**Activity**: Within the listing, how many lines include "Phase"? Please answer with a bare number.

(Beginning of Provided entries)

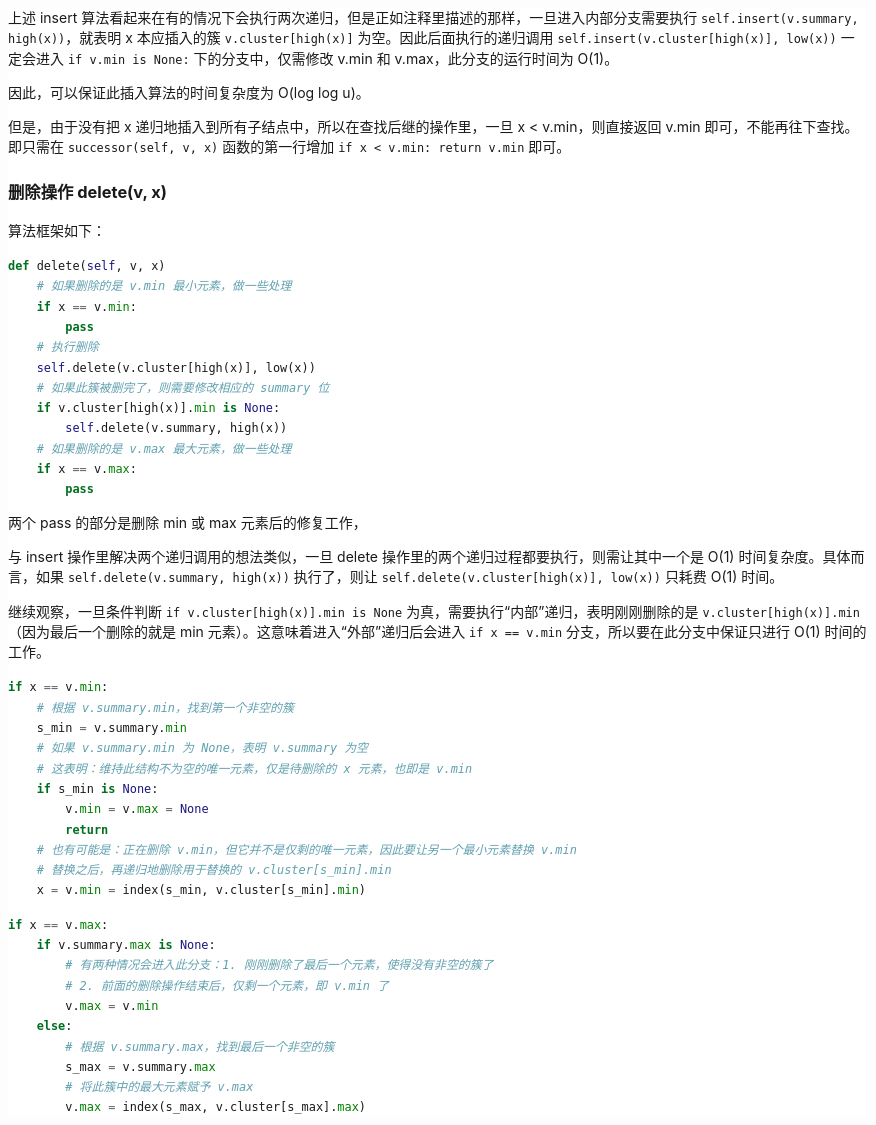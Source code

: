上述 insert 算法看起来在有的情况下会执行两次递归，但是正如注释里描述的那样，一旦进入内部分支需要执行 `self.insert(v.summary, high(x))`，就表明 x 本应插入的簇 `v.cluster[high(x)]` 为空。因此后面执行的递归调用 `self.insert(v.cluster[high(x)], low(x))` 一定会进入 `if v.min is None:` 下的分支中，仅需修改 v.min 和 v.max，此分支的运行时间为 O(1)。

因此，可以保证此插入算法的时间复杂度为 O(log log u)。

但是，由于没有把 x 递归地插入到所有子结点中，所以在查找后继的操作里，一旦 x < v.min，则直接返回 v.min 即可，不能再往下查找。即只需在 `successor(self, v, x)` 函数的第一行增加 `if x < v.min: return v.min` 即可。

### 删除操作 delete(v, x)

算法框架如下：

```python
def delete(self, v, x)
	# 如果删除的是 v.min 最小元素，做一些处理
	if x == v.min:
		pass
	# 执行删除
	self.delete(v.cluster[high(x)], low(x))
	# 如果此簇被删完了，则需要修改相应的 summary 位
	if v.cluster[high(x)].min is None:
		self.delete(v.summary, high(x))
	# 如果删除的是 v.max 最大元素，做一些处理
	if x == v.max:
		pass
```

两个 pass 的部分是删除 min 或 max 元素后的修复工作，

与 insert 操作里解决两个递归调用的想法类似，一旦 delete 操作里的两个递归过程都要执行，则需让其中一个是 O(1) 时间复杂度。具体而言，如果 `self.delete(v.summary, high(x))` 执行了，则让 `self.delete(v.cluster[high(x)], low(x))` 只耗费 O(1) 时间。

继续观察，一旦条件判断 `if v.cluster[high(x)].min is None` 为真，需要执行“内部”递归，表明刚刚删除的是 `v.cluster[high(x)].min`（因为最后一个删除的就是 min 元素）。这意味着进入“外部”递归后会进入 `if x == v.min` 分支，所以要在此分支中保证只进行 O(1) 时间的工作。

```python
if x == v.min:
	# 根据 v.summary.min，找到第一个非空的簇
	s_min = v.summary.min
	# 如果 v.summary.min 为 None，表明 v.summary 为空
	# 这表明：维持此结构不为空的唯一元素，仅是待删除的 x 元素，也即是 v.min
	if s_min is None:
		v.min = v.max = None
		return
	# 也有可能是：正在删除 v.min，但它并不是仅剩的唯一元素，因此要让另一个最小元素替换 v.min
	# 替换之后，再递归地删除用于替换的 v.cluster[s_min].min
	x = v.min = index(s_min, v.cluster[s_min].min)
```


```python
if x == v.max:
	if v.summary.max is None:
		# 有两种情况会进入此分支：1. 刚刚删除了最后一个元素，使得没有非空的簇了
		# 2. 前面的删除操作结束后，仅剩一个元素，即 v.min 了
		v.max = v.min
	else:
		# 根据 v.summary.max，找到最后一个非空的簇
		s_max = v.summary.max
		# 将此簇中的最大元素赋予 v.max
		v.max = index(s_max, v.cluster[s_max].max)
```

(End of Provided entries)
(Beginning of Provided entries)

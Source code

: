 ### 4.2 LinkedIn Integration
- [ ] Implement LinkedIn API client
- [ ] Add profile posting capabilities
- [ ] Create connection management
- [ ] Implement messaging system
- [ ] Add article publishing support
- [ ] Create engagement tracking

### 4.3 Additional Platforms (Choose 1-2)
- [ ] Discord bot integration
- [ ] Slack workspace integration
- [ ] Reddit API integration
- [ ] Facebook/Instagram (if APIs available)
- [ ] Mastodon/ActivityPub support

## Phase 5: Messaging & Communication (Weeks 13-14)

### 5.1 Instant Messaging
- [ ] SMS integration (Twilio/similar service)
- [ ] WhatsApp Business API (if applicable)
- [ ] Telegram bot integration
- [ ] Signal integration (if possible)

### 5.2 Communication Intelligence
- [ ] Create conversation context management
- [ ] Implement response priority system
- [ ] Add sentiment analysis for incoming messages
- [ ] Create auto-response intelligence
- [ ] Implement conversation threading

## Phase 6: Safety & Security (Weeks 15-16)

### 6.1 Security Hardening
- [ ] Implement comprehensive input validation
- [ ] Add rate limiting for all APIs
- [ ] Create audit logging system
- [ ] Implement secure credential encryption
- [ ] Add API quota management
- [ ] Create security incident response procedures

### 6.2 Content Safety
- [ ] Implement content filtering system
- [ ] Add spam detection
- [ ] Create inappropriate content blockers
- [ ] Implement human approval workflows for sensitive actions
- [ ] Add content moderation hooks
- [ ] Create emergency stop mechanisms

(End of Provided entries)

**Completed task**: 2